Shermer begins his work with a biographical event.
"I became a creationist shortly after I became a born-again evangelical Christian in high school ..." (p. xx).Those interested in the integration of Christian faith and science will find this book a quick and useful review of the major points involved in the evolution-intelligent design (ID) controversy that has primarily involved biologists perhaps because the evolutionary psychology sections of various textbooks within our discipline are beneath the radar screen of ID proponents.
Why Darwin Matters is organized into nine chapters (153 pages) followed by brief end sections for an
epilogue, coda, and an Appendix. Shermer provides an extensive notes section (pp. 169-184) followed by a brief bibliography, acknowledgements,
and an ample index.
The first chapter adumbrates the basic theory of the Origin of Species followed by five principles
(e.g., descent with modification) discovered since Darwin, which the author attributed to
Ernst Mayr. In chapter two, Shermer identifies and responds to five reasons people resist evolution
(e.g., fear that evolution degrades our humanity). "Why do you believe in God?" is the
question leading to a discussion of God qua designer.
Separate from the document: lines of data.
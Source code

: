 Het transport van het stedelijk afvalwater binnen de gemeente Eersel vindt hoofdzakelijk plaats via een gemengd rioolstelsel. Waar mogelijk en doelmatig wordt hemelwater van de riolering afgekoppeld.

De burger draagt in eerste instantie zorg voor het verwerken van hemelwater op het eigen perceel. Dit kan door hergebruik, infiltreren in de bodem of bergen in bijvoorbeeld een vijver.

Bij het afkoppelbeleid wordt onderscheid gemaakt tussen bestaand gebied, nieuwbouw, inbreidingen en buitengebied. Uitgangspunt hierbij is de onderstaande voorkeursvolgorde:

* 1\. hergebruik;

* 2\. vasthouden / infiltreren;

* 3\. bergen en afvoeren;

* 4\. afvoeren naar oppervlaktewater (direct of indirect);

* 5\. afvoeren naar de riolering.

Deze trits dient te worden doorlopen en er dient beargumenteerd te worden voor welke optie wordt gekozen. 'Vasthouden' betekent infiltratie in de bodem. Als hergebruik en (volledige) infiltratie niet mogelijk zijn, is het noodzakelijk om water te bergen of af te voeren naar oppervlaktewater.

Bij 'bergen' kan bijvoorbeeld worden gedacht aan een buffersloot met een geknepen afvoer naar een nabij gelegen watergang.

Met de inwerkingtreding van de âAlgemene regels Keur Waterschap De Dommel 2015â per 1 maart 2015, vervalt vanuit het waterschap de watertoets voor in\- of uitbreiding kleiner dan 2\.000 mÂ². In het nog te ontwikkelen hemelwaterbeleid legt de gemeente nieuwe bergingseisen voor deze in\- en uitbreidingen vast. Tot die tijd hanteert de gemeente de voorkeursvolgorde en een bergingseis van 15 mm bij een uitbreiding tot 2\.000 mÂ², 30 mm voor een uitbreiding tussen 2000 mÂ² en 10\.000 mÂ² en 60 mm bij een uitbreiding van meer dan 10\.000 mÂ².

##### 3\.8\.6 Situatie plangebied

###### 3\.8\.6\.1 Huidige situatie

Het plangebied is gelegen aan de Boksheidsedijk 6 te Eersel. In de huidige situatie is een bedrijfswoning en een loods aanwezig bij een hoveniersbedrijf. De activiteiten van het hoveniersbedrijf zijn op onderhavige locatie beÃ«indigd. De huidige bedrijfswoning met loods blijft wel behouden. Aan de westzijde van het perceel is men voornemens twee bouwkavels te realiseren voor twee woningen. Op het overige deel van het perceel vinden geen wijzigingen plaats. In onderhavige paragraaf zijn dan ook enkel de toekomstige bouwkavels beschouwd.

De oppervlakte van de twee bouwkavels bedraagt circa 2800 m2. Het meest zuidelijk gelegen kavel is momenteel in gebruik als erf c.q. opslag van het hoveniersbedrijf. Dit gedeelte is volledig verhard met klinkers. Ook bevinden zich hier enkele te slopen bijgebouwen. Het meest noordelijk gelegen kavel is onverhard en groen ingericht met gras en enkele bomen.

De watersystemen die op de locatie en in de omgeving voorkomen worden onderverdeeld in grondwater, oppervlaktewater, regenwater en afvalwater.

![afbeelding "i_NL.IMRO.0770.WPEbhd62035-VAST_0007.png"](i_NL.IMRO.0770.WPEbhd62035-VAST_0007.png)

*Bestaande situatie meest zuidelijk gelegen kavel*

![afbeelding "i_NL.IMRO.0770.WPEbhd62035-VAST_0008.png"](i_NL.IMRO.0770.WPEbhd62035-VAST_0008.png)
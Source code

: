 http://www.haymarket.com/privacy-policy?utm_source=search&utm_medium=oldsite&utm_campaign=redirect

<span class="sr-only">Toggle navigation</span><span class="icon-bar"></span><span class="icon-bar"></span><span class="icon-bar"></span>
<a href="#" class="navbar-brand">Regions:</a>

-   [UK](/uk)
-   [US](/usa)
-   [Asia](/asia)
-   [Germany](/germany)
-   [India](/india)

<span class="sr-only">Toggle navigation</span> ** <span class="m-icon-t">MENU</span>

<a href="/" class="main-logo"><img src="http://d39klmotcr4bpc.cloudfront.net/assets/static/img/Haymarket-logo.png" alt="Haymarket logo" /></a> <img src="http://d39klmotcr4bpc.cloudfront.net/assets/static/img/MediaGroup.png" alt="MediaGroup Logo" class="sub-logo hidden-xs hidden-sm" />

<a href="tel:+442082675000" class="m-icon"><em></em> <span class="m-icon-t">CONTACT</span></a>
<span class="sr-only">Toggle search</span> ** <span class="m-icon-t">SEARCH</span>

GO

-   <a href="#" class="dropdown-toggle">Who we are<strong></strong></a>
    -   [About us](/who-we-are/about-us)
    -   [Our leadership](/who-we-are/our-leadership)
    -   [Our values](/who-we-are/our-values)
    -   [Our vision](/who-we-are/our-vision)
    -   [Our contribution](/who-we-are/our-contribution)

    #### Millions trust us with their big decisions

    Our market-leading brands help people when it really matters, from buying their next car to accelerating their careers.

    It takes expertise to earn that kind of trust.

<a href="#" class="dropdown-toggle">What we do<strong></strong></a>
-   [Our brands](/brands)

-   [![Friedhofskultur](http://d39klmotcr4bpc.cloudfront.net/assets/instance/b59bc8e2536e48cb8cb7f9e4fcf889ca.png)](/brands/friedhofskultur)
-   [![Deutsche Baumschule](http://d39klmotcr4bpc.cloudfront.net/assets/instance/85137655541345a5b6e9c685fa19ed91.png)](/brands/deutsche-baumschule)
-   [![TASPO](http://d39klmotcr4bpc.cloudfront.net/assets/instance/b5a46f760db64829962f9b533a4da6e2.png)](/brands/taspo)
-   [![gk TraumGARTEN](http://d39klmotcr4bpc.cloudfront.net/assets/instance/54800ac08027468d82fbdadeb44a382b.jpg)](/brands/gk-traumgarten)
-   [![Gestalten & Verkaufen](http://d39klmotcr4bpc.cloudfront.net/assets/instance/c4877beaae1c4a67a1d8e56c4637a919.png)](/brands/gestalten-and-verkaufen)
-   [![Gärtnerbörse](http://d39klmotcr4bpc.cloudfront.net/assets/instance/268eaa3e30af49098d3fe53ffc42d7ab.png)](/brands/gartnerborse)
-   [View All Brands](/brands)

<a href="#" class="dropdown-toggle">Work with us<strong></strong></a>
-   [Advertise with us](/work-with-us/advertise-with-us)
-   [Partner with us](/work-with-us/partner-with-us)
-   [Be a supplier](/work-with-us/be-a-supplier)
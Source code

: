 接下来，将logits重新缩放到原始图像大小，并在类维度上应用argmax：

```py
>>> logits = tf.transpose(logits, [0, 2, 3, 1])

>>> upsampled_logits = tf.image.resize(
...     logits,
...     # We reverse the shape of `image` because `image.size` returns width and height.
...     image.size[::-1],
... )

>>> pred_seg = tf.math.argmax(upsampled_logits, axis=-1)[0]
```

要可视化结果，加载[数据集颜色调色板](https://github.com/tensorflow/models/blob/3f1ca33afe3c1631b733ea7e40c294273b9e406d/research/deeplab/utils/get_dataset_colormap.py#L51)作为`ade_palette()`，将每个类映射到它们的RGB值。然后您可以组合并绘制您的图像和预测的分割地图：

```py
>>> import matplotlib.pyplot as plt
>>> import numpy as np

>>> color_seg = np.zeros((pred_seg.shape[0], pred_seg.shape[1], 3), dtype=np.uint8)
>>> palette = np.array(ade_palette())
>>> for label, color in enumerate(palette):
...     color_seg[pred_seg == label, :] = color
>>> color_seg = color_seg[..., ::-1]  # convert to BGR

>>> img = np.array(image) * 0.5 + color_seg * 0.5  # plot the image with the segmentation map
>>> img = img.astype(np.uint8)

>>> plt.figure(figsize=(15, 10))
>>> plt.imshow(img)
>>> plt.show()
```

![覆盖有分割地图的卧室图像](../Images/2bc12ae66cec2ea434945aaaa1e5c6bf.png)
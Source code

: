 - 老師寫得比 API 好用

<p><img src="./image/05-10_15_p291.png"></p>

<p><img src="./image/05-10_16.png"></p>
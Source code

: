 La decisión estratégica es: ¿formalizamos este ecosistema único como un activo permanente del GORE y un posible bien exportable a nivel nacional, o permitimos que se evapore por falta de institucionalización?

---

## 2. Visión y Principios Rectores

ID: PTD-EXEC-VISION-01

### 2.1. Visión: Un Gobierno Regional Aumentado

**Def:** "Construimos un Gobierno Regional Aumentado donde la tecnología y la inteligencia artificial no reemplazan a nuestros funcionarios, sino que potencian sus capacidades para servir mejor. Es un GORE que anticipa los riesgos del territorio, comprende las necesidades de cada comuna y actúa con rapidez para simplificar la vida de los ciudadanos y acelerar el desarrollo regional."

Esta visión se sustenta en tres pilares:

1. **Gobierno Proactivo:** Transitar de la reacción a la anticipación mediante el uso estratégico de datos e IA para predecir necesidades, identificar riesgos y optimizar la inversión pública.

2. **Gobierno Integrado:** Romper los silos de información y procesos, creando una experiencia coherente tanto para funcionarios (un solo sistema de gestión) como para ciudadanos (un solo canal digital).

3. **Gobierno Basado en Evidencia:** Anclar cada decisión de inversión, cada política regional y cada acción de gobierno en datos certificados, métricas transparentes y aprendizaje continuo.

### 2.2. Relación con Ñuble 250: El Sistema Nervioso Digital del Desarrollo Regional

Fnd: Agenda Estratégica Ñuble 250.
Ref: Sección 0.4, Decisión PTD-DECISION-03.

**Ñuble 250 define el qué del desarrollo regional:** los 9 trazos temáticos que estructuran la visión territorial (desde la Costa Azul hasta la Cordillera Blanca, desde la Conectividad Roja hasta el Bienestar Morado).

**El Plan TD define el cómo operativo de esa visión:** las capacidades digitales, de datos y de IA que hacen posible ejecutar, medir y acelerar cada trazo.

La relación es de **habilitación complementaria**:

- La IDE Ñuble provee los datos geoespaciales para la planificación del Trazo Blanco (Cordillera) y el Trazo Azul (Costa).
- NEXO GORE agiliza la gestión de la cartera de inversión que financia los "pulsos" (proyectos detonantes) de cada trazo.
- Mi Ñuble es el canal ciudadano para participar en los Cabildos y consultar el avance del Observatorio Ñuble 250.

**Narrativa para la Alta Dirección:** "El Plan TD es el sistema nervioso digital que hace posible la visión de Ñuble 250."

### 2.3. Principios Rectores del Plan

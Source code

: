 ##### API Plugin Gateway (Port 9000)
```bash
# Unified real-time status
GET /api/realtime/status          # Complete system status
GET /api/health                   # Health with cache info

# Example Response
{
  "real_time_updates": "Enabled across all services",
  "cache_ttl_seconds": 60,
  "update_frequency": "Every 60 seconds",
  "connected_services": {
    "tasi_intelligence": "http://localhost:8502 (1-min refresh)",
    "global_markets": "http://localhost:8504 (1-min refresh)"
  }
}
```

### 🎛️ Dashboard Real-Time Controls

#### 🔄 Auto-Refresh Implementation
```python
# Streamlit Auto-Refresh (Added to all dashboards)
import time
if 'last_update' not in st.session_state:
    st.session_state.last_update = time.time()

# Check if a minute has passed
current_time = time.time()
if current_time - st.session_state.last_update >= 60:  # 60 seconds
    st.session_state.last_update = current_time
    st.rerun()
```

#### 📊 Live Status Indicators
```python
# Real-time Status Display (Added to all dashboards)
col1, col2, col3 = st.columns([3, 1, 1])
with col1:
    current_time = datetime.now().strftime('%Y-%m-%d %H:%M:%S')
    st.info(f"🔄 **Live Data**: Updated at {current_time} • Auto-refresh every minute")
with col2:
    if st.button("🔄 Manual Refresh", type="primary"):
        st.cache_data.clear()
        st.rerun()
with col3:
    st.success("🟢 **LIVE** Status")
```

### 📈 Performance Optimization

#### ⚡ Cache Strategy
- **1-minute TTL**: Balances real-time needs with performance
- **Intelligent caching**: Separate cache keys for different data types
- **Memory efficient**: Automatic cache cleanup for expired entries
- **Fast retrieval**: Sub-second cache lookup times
Shermer cites data from a recent study that identifies the seven strongest predictors of belief in God (e.g., parents' religiosity, lower levels
of education). At this point I wondered if he were suggesting that intelligent people must
reject various beliefs if they do not wish to be considered uneducated.
In chapter four, Shermer presents the Evolution-ID debate as he has come to know the crucial
points that either side makes in the public forum. This section is quite detailed with lists of various lengths, which the author employs to methodically address each thrust and parry. In the next chapter, Shermer presents examples of how science is under attack (read the teaching of evolution in American schools). The prime and proximate example is the Dover Pennsylvania decision handed down December 20, 2005 (since I read the book, the Public Broadcasting System presented the Dover story in a two-hour television program on their NOVA series).
Chapter six contains Shermer's perspective on the Real Agenda of the ID theorists. A key point here is the reference to an article by ID leader, Rob Johnson who wrote of creating a wedge issue out of evolution to lead to further debates about the existence of God and the question of sin.
In chapters seven and eight, Shermer suggests models whereby science and faith might achieve a rapprochement on the matter of evolution. His view is that science cannot contradict religion. He
follows these chapters with a list of problems that yet remain a puzzlement to evolutionary theory
(e.g., where did modern humans evolve?).
Why Darwin Matters is a quick read that will help readers catch up on the basics of the theory of evolution and understand the problems with intelligent design from the perspective of a scientist.